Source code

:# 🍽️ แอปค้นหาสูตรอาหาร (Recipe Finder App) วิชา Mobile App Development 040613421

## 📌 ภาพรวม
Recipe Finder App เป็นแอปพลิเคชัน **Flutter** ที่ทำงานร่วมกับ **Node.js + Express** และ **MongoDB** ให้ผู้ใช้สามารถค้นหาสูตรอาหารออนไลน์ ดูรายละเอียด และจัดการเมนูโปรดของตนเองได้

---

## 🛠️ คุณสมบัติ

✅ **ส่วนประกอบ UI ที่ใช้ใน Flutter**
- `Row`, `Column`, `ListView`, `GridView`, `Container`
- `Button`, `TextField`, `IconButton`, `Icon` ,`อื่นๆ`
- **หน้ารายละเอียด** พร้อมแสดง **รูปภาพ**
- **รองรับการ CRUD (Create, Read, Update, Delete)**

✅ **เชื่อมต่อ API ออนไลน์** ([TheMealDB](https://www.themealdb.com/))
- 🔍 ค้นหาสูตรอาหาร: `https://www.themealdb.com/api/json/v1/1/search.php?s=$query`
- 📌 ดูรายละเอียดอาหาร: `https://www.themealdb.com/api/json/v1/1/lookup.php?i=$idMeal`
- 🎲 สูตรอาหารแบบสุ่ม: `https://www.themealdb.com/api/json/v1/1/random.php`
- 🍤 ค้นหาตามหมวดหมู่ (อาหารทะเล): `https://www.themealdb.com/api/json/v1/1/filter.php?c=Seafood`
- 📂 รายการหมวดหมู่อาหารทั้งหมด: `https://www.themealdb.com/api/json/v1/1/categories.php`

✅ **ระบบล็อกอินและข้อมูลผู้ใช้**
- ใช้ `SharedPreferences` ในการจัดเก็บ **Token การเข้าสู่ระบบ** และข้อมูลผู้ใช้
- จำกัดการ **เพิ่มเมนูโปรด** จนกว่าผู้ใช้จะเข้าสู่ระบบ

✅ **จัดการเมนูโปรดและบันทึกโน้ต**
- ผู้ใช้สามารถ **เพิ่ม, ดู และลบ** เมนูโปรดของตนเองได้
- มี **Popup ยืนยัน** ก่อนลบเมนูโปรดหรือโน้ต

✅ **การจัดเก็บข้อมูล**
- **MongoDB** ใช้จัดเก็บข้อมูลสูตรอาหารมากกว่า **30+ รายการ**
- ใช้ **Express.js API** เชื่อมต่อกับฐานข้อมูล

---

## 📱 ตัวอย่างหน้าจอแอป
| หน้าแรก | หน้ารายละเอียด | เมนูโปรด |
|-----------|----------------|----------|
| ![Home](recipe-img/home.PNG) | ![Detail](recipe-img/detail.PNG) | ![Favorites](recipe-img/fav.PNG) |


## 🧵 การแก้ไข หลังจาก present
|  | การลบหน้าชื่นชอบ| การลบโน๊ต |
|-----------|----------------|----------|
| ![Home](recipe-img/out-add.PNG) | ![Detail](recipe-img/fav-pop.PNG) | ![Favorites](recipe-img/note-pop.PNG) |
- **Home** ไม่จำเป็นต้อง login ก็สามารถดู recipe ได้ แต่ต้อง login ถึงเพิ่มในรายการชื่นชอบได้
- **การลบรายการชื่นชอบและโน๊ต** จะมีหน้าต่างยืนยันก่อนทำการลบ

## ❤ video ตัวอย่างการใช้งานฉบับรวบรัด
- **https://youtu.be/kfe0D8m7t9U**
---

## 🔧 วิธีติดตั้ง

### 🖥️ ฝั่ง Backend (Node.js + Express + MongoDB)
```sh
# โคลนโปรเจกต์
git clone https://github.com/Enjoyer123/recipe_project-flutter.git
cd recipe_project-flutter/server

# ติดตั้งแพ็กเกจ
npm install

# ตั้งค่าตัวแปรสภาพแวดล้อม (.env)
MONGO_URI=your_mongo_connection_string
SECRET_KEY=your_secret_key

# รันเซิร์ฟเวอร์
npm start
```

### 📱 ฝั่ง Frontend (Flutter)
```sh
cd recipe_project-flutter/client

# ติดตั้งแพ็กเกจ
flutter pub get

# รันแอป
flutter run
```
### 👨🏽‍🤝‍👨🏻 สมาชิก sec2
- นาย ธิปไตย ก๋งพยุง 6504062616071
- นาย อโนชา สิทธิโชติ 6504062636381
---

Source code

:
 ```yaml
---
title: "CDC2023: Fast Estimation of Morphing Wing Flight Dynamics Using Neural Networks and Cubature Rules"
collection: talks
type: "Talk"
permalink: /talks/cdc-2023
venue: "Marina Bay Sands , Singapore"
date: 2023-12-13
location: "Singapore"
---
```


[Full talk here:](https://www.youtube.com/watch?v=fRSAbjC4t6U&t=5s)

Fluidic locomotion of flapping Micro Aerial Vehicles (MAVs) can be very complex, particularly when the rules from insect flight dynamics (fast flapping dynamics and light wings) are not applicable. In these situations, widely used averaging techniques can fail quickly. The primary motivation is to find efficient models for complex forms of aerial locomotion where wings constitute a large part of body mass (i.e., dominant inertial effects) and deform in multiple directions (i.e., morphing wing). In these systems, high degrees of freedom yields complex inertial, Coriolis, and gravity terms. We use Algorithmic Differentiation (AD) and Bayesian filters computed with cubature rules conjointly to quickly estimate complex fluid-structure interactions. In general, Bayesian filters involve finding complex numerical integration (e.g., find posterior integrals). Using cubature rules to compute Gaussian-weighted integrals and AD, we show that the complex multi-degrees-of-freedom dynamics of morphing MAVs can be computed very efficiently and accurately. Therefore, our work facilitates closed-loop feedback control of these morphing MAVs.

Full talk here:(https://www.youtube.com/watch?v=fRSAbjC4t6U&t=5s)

* [WORK TASK]:
Which lines of the entries above contain the word "Detail"? Copy each of them.

* [YOUR SOLUTION]:
| ![Home](recipe-img/home.PNG) | ![Detail](recipe-img/detail.PNG) | ![Favorites](recipe-img/fav.PNG) |
| ![Home](recipe-img/out-add.PNG) | ![Detail](recipe-img/fav-pop.PNG) | ![Favorites](recipe-img/note-pop.PNG) |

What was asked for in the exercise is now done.